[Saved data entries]
+--

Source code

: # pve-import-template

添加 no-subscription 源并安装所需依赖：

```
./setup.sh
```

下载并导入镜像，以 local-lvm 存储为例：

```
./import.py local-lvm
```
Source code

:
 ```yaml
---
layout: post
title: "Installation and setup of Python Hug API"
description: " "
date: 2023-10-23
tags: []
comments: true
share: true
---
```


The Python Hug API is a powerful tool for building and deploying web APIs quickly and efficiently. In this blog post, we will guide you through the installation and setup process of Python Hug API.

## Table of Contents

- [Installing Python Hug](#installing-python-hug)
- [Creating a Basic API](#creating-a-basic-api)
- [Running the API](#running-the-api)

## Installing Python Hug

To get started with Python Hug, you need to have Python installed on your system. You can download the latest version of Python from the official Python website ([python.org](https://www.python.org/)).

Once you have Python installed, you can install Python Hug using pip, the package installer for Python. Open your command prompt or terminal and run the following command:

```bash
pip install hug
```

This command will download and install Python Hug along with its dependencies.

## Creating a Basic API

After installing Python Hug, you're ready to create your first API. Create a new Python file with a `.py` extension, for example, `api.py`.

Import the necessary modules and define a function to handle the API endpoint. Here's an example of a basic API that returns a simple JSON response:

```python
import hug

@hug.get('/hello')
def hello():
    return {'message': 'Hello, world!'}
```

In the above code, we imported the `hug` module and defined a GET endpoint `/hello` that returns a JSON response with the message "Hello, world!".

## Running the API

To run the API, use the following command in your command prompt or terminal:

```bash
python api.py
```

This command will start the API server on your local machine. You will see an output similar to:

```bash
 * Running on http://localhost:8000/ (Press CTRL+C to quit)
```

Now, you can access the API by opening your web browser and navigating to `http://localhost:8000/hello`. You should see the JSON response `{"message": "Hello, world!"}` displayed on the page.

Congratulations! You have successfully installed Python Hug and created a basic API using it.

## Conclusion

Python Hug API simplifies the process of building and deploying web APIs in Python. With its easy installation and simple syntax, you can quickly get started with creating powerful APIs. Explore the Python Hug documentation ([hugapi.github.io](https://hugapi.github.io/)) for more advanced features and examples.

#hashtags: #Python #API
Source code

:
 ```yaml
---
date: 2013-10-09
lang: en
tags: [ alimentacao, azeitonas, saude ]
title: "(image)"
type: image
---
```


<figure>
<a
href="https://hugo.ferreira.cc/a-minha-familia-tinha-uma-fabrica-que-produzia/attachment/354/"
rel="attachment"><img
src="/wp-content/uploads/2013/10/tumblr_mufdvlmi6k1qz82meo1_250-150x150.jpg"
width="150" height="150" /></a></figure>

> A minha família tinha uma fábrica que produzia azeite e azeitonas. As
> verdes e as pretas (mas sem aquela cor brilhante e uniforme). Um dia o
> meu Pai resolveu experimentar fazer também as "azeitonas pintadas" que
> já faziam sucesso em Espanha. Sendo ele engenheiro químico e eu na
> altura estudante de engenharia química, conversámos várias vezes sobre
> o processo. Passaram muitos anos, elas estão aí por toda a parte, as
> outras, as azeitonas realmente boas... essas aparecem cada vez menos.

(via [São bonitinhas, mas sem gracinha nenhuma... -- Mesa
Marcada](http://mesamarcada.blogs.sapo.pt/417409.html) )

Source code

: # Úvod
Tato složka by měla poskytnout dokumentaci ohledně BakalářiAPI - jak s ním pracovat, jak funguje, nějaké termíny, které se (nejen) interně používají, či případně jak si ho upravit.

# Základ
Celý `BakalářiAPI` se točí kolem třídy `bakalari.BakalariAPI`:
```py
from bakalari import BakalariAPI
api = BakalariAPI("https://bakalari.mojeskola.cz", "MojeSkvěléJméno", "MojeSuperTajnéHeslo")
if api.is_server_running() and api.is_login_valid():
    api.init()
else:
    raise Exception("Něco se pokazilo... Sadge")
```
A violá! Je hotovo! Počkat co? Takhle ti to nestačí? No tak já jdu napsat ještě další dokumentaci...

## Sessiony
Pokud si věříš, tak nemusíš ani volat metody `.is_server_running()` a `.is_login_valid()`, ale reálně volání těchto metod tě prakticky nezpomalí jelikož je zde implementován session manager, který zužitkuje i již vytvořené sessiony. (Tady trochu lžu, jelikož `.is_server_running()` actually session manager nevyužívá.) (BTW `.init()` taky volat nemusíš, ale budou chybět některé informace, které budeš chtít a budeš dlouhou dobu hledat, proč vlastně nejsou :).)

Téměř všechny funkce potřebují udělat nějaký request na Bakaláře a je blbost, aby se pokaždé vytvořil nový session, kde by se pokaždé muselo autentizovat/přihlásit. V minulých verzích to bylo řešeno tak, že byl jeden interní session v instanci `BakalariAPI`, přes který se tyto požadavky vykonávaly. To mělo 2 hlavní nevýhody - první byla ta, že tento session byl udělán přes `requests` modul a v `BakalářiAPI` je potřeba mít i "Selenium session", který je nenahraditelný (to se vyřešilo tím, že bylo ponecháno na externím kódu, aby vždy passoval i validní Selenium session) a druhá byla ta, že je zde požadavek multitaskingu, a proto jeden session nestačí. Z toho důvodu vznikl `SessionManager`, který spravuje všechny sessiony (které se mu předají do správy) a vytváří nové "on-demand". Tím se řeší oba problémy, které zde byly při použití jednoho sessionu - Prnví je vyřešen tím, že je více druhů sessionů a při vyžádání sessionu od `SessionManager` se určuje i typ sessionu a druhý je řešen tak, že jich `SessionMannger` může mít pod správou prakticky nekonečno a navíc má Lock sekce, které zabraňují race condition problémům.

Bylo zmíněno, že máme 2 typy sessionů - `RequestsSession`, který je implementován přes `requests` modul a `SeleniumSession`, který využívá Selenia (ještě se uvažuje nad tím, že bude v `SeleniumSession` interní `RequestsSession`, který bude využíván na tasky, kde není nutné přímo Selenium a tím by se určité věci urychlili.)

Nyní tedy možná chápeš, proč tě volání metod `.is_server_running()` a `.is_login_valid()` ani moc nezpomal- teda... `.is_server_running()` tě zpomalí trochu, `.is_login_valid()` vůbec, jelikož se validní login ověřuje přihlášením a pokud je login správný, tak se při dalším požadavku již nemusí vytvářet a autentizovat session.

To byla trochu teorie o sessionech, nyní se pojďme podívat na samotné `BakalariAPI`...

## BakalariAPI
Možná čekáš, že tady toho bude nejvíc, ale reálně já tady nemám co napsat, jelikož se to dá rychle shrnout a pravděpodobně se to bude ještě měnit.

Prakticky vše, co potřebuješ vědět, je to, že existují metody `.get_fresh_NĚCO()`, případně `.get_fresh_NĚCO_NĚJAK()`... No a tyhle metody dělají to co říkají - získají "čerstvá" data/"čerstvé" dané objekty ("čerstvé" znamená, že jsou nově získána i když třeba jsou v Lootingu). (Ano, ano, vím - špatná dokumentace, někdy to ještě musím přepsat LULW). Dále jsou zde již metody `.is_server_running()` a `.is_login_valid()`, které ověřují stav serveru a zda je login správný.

+--

**What you will do:** All the lines above should appear again in the answer, exactly as written.

**Finished task:**
Source code

: # pve-import-template

添加 no-subscription 源并安装所需依赖：

```
./setup.sh
```

下载并导入镜像，以 local-lvm 存储为例：

```
./import.py local-lvm
```
Source code

:
 ```yaml
---
layout: post
title: "Installation and setup of Python Hug API"
description: " "
date: 2023-10-23
tags: []
comments: true
share: true
---
```


The Python Hug API is a powerful tool for building and deploying web APIs quickly and efficiently. In this blog post, we will guide you through the installation and setup process of Python Hug API.

## Table of Contents

- [Installing Python Hug](#installing-python-hug)
- [Creating a Basic API](#creating-a-basic-api)
- [Running the API](#running-the-api)

## Installing Python Hug

To get started with Python Hug, you need to have Python installed on your system. You can download the latest version of Python from the official Python website ([python.org](https://www.python.org/)).

Once you have Python installed, you can install Python Hug using pip, the package installer for Python. Open your command prompt or terminal and run the following command:

```bash
pip install hug
```

This command will download and install Python Hug along with its dependencies.

## Creating a Basic API

After installing Python Hug, you're ready to create your first API. Create a new Python file with a `.py` extension, for example, `api.py`.

Import the necessary modules and define a function to handle the API endpoint. Here's an example of a basic API that returns a simple JSON response:

```python
import hug

@hug.get('/hello')
def hello():
    return {'message': 'Hello, world!'}
```

In the above code, we imported the `hug` module and defined a GET endpoint `/hello` that returns a JSON response with the message "Hello, world!".

## Running the API

To run the API, use the following command in your command prompt or terminal:

```bash
python api.py
```

This command will start the API server on your local machine. You will see an output similar to:

```bash
 * Running on http://localhost:8000/ (Press CTRL+C to quit)
```

Now, you can access the API by opening your web browser and navigating to `http://localhost:8000/hello`. You should see the JSON response `{"message": "Hello, world!"}` displayed on the page.

Congratulations! You have successfully installed Python Hug and created a basic API using it.

## Conclusion

Python Hug API simplifies the process of building and deploying web APIs in Python. With its easy installation and simple syntax, you can quickly get started with creating powerful APIs. Explore the Python Hug documentation ([hugapi.github.io](https://hugapi.github.io/)) for more advanced features and examples.

#hashtags: #Python #API
Source code

:
 ```yaml
---
date: 2013-10-09
lang: en
tags: [ alimentacao, azeitonas, saude ]
title: "(image)"
type: image
---
```


<figure>
<a
href="https://hugo.ferreira.cc/a-minha-familia-tinha-uma-fabrica-que-produzia/attachment/354/"
rel="attachment"><img
src="/wp-content/uploads/2013/10/tumblr_mufdvlmi6k1qz82meo1_250-150x150.jpg"
width="150" height="150" /></a></figure>

> A minha família tinha uma fábrica que produzia azeite e azeitonas. As
> verdes e as pretas (mas sem aquela cor brilhante e uniforme). Um dia o
> meu Pai resolveu experimentar fazer também as "azeitonas pintadas" que
> já faziam sucesso em Espanha. Sendo ele engenheiro químico e eu na
> altura estudante de engenharia química, conversámos várias vezes sobre
> o processo. Passaram muitos anos, elas estão aí por toda a parte, as
> outras, as azeitonas realmente boas... essas aparecem cada vez menos.

(via [São bonitinhas, mas sem gracinha nenhuma... -- Mesa
Marcada](http://mesamarcada.blogs.sapo.pt/417409.html) )

Source code

: # Úvod
Tato složka by měla poskytnout dokumentaci ohledně BakalářiAPI - jak s ním pracovat, jak funguje, nějaké termíny, které se (nejen) interně používají, či případně jak si ho upravit.

# Základ
Celý `BakalářiAPI` se točí kolem třídy `bakalari.BakalariAPI`:
```py
from bakalari import BakalariAPI
api = BakalariAPI("https://bakalari.mojeskola.cz", "MojeSkvěléJméno", "MojeSuperTajnéHeslo")
if api.is_server_running() and api.is_login_valid():
    api.init()
else:
    raise Exception("Něco se pokazilo... Sadge")
```
A violá! Je hotovo! Počkat co? Takhle ti to nestačí? No tak já jdu napsat ještě další dokumentaci...

## Sessiony
Pokud si věříš, tak nemusíš ani volat metody `.is_server_running()` a `.is_login_valid()`, ale reálně volání těchto metod tě prakticky nezpomalí jelikož je zde implementován session manager, který zužitkuje i již vytvořené sessiony. (Tady trochu lžu, jelikož `.is_server_running()` actually session manager nevyužívá.) (BTW `.init()` taky volat nemusíš, ale budou chybět některé informace, které budeš chtít a budeš dlouhou dobu hledat, proč vlastně nejsou :).)

Téměř všechny funkce potřebují udělat nějaký request na Bakaláře a je blbost, aby se pokaždé vytvořil nový session, kde by se pokaždé muselo autentizovat/přihlásit. V minulých verzích to bylo řešeno tak, že byl jeden interní session v instanci `BakalariAPI`, přes který se tyto požadavky vykonávaly. To mělo 2 hlavní nevýhody - první byla ta, že tento session byl udělán přes `requests` modul a v `BakalářiAPI` je potřeba mít i "Selenium session", který je nenahraditelný (to se vyřešilo tím, že bylo ponecháno na externím kódu, aby vždy passoval i validní Selenium session) a druhá byla ta, že je zde požadavek multitaskingu, a proto jeden session nestačí. Z toho důvodu vznikl `SessionManager`, který spravuje všechny sessiony (které se mu předají do správy) a vytváří nové "on-demand". Tím se řeší oba problémy, které zde byly při použití jednoho sessionu - Prnví je vyřešen tím, že je více druhů sessionů a při vyžádání sessionu od `SessionManager` se určuje i typ sessionu a druhý je řešen tak, že jich `SessionMannger` může mít pod správou prakticky nekonečno a navíc má Lock sekce, které zabraňují race condition problémům.

Bylo zmíněno, že máme 2 typy sessionů - `RequestsSession`, který je implementován přes `requests` modul a `SeleniumSession`, který využívá Selenia (ještě se uvažuje nad tím, že bude v `SeleniumSession` interní `RequestsSession`, který bude využíván na tasky, kde není nutné přímo Selenium a tím by se určité věci urychlili.)

Nyní tedy možná chápeš, proč tě volání metod `.is_server_running()` a `.is_login_valid()` ani moc nezpomal- teda... `.is_server_running()` tě zpomalí trochu, `.is_login_valid()` vůbec, jelikož se validní login ověřuje přihlášením a pokud je login správný, tak se při dalším požadavku již nemusí vytvářet a autentizovat session.

To byla trochu teorie o sessionech, nyní se pojďme podívat na samotné `BakalariAPI`...

## BakalariAPI
Možná čekáš, že tady toho bude nejvíc, ale reálně já tady nemám co napsat, jelikož se to dá rychle shrnout a pravděpodobně se to bude ještě měnit.

Prakticky vše, co potřebuješ vědět, je to, že existují metody `.get_fresh_NĚCO()`, případně `.get_fresh_NĚCO_NĚJAK()`... No a tyhle metody dělají to co říkají - získají "čerstvá" data/"čerstvé" dané objekty ("čerstvé" znamená, že jsou nově získána i když třeba jsou v Lootingu). (Ano, ano, vím - špatná dokumentace, někdy to ještě musím přepsat LULW). Dále jsou zde již metody `.is_server_running()` a `.is_login_valid()`, které ověřují stav serveru a zda je login správný.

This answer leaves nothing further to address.